Show, in full, each line of the data that contains "Setting".

• **Stored data entries**:
------------------------------

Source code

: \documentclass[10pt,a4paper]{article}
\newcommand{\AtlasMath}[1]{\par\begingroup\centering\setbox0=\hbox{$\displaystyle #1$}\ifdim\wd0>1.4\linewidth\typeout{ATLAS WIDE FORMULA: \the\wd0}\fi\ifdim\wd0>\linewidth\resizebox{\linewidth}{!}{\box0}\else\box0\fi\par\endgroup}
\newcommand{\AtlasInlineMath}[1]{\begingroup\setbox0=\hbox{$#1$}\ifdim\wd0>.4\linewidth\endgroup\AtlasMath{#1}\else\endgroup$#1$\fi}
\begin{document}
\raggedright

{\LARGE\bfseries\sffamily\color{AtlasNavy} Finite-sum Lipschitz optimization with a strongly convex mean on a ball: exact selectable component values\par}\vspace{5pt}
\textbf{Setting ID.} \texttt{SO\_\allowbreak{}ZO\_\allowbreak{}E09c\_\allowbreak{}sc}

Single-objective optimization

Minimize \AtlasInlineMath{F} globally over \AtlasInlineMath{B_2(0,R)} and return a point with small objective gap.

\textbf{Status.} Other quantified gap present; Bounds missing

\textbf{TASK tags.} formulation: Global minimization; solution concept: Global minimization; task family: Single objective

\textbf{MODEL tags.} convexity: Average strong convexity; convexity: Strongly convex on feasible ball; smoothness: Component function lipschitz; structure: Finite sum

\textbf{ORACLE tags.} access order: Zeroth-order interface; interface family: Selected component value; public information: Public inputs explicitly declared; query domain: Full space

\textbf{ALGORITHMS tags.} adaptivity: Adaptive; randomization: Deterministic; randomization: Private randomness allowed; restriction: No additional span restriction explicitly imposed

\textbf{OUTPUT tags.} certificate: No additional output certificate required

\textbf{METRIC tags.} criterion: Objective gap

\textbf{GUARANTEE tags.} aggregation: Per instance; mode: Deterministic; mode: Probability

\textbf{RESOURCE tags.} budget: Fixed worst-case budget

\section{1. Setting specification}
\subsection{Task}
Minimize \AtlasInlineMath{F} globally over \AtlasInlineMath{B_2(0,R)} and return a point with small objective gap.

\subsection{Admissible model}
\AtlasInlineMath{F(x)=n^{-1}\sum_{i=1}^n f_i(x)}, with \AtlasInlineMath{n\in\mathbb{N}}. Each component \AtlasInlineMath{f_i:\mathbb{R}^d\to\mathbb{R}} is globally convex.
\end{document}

------------------------------

• **Written reply**:
\textbf{Setting ID.} \texttt{SO\_\allowbreak{}ZO\_\allowbreak{}E09c\_\allowbreak{}sc}
\section{1. Setting specification}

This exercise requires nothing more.